Questi stati hanno riconosciuto il diritto degli americani che ricevevano la
cartolina per andare in Vietnam, a fare un atto di diserzione. Analogamente
c'erano degli intellettuali americani che chiedevano ai ragazzi di bruciare
la cartolina di precetto, e moltissimi professori americani si rifiutarono
di fare da selettori per l'esercito: in Vietnam, naturalmente, prima sono
stati mandati i disoccupati, i neri e poi alla fine, poiche' avevano bisogno
di tanti altri, hanno richiesto gli studenti che prendevano brutti voti
all'universita'. E' un criterio di utilita' relativa: se uno e' bravo non lo
mandiamo in Vietnam, se uno e' uno studente un po' sul bocciato, allora lo
mandiamo. I professori universitari dettero da quel momento in poi trenta a
tutti: non potete chiedere a me di mandare uno a farsi ammazzare perche' non
sa la fisica. Non sara' mica una condanna a morte, non sapere la fisica.

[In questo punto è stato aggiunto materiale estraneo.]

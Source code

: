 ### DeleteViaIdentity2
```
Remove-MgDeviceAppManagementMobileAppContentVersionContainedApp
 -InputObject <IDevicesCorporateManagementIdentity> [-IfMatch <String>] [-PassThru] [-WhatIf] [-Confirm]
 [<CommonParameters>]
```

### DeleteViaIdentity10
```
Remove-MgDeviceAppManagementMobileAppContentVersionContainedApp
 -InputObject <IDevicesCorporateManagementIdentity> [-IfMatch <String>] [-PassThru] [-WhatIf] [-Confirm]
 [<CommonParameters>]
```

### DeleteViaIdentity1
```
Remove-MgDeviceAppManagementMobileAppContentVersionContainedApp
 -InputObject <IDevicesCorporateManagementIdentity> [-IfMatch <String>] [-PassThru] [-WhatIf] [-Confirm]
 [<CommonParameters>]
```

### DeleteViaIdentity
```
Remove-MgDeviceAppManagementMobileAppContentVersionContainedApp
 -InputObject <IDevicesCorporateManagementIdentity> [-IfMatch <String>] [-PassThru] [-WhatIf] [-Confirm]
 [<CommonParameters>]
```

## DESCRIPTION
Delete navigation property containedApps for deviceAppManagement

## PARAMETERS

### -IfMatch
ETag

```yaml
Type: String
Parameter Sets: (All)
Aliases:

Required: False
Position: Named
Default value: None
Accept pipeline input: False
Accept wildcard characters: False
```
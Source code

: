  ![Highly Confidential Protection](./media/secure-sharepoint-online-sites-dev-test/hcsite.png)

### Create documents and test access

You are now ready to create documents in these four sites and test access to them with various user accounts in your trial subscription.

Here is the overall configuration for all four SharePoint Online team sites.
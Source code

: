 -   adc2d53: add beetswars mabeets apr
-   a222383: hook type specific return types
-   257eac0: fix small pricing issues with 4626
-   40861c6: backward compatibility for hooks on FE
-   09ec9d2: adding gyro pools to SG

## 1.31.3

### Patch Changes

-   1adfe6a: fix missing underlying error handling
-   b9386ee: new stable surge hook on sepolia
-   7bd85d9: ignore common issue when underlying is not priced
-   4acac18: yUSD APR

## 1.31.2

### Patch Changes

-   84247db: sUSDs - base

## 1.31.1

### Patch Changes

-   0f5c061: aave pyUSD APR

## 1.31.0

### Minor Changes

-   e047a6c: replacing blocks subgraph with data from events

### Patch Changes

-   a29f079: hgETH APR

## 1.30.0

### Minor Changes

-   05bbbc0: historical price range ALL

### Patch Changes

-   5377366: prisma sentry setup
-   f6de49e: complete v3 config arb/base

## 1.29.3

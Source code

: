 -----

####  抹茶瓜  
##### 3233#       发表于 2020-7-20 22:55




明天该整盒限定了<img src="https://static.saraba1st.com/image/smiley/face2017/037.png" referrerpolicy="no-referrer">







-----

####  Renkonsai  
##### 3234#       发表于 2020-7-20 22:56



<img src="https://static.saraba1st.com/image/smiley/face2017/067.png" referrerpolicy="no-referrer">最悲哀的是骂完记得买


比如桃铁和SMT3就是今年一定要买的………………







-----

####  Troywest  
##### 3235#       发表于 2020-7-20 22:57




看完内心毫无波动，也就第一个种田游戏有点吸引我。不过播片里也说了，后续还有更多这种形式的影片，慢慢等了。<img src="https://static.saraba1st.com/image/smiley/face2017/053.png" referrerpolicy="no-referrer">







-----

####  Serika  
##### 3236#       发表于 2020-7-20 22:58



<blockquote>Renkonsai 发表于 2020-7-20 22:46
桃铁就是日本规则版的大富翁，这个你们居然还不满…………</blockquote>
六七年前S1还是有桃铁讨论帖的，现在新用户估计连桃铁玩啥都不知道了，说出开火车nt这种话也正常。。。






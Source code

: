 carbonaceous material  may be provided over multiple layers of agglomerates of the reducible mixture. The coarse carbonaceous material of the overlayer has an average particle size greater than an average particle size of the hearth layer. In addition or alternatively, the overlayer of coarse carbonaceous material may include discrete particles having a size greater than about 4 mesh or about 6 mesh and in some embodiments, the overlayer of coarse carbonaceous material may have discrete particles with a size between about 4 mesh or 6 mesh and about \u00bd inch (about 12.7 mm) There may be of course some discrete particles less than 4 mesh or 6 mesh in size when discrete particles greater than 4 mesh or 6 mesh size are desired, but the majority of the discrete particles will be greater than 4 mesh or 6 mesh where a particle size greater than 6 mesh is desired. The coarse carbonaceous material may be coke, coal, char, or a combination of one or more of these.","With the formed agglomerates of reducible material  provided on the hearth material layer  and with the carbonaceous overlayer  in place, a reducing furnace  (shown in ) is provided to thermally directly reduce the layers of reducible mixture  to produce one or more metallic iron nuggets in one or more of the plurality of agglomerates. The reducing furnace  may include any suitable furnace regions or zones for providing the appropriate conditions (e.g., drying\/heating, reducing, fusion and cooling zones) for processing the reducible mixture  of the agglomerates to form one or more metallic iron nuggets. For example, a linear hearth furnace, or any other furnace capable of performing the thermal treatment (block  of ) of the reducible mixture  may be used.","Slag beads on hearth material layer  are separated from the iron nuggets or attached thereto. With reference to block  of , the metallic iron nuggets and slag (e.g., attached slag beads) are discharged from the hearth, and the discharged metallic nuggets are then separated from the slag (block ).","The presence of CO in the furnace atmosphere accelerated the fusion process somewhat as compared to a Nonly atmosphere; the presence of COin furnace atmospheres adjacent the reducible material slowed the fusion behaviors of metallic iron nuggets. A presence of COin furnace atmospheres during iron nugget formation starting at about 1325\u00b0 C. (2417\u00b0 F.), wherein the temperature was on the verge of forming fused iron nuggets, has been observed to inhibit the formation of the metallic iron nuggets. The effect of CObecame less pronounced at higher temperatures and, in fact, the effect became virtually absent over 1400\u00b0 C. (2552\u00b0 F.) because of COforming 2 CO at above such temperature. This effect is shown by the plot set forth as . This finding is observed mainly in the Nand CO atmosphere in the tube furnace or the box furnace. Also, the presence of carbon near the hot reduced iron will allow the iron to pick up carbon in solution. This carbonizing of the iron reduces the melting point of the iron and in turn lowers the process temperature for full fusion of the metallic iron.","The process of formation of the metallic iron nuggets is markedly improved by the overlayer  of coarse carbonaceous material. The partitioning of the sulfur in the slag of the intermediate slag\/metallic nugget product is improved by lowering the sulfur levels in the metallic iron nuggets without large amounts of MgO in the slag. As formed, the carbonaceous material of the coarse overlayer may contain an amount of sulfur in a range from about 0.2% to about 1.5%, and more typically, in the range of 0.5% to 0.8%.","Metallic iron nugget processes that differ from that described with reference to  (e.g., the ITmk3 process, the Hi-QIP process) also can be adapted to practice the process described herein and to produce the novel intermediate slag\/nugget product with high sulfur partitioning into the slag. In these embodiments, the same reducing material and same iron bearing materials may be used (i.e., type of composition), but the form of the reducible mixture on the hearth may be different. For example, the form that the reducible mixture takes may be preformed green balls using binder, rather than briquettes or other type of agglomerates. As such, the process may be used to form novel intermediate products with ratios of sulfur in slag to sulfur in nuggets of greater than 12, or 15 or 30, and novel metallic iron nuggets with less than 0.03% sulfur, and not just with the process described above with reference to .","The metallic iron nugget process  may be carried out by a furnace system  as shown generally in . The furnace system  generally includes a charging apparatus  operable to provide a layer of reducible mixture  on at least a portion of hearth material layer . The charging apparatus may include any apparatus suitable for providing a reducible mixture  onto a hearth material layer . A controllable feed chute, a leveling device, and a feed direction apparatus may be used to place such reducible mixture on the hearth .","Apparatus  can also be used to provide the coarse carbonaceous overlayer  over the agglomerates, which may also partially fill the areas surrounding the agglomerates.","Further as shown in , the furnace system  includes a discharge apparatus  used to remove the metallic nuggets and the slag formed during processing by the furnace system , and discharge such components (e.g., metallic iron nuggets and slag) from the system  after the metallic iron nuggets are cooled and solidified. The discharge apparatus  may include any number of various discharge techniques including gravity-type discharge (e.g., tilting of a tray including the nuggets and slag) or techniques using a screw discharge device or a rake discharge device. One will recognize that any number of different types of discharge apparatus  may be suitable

Anche in questo caso c'e' stata un'azione di disobbedienza civile molto
importante sostenuta anche internazionalmente da Canada e Svezia, che non si
limitarono a proclamare "e' legittimo disertare", ma poi accolsero i
disertori. Qui c'e' una difficolta', perche' generalmente siamo molto
prodighi di grandi affermazioni di diritto internazionale, ma quando poi
arrivano ai nostri confini, diciamo: tornate indietro perche' siete sotto
leva. Non solo, ma poi bisogna che gli stati che dicono "disertate" nello
stesso tempo proclamino "e avete il diritto di tornare a casa vostra quando
la guerra e' finita se lo desiderate". Anche questo diritto deve essere
internazionalmente tutelato.
Come vedete ho indicato solo alcune delle possibili piste di ricerca e di
azione per rendere popolare, far diventare il ripudio della guerra una
specie di reazione obbligata, una specie di riflesso condizionato. Bisogna
uscire dall'enfasi retorica: "che grande e' la nostra Costituzione, ripudia
persino la guerra". Poi pero' la facciamo.
Bisogna imparare a gestire i conflitti, e la gestione del conflitto e' una
cosa che richiede grande determinazione, alto livello di coscienza, senso di
responsabilita', capacita' di disobbedienza, non disobbedienza testimoniale
o martirologica individuale, ma disobbedienza collettiva e politica che
produca un mutamento degli ordinamenti. A questo attribuisco una grande
speranza per il futuro.
Se dovessi guardare invece alla passivita' con cui le guerre vengono
accettate, sarei molto triste. Credo che la cosa ultima che dobbiamo fare e'
d'ora in avanti, se siamo convinti di questo, non lasciar piu' passare senza
l'espressione del nostro dissenso nulla che sia contraddittorio con questa
ipotesi di gestione nonviolenta dei conflitti. Ad esempio, se la TV pubblica
fa propaganda, come pubblicita', per delle pubblicazioni che magnificano le
grandi battaglie navali della seconda guerra mondiale o le armi piu'
sofisticate, bisogna protestare: "noi non siamo d'accordo, questa cosa e' in
contrasto con l'art. 11 della Costituzione, se continuate cosi' facciamo una
campagna di non pagamento del canone, facciamo calare l'audience".
La gestione nonviolenta dei conflitti richiede un alto livello di coscienza
politica, una assoluta abitudine di controllo, e un esercizio quasi
quotidiano della cittadinanza. Questa cosa si chiama partecipazione.